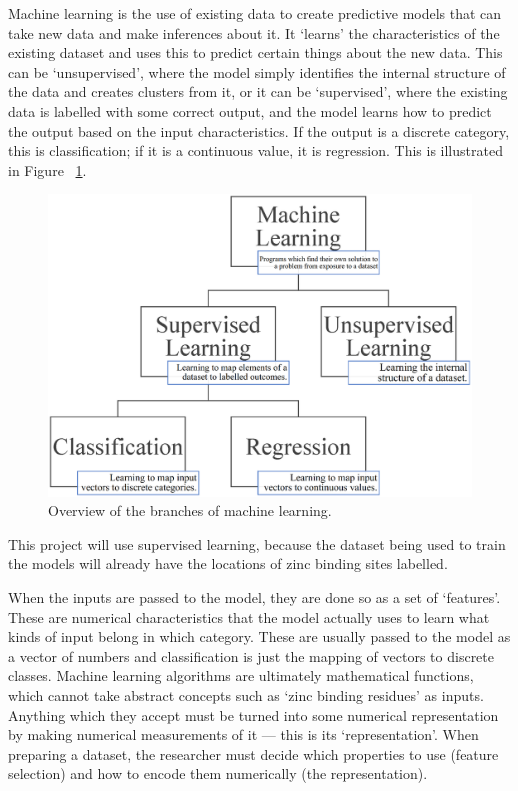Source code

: Machine learning is the use of existing data to create predictive models that can take new data and make inferences about it. It `learns' the characteristics of the existing dataset and uses this to predict certain things about the new data. This can be `unsupervised', where the model simply identifies the internal structure of the data and creates clusters from it, or it can be `supervised', where the existing data is labelled with some correct output, and the model learns how to predict the output based on the input characteristics. If the output is a discrete category, this is classification; if it is a continuous value, it is regression. This is illustrated in Figure ~\ref{fig:machine-learning}.

\begin{figure}
\centering
\includegraphics[width=1.0\textwidth]{Figures/machine-learning.eps}
\caption{\label{fig:machine-learning} Overview of the branches of machine learning.}
\end{figure}

This project will use supervised learning, because the dataset being used to train the models will already have the locations of zinc binding sites labelled. 

When the inputs are passed to the model, they are done so as a set of `features'. These are numerical characteristics that the model actually uses to learn what kinds of input belong in which category. These are usually passed to the model as a vector of numbers and classification is just the mapping of vectors to discrete classes. Machine learning algorithms are ultimately mathematical functions, which cannot take abstract concepts such as `zinc binding residues' as inputs. Anything which they accept must be turned into some numerical representation by making numerical measurements of it --- this is its `representation'. When preparing a dataset, the researcher must decide which properties to use (feature selection) and how to encode them numerically (the representation).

──────────

PROBLEM REQUIREMENTS: The records are given above. Copy each line in them that holds "models".

REPLY TO THE EXERCISE:
: Machine learning is the use of existing data to create predictive models that can take new data and make inferences about it. It `learns' the characteristics of the existing dataset and uses this to predict certain things about the new data. This can be `unsupervised', where the model simply identifies the internal structure of the data and creates clusters from it, or it can be `supervised', where the existing data is labelled with some correct output, and the model learns how to predict the output based on the input characteristics. If the output is a discrete category, this is classification; if it is a continuous value, it is regression. This is illustrated in Figure ~\ref{fig:machine-learning}.
This project will use supervised learning, because the dataset being used to train the models will already have the locations of zinc binding sites labelled. 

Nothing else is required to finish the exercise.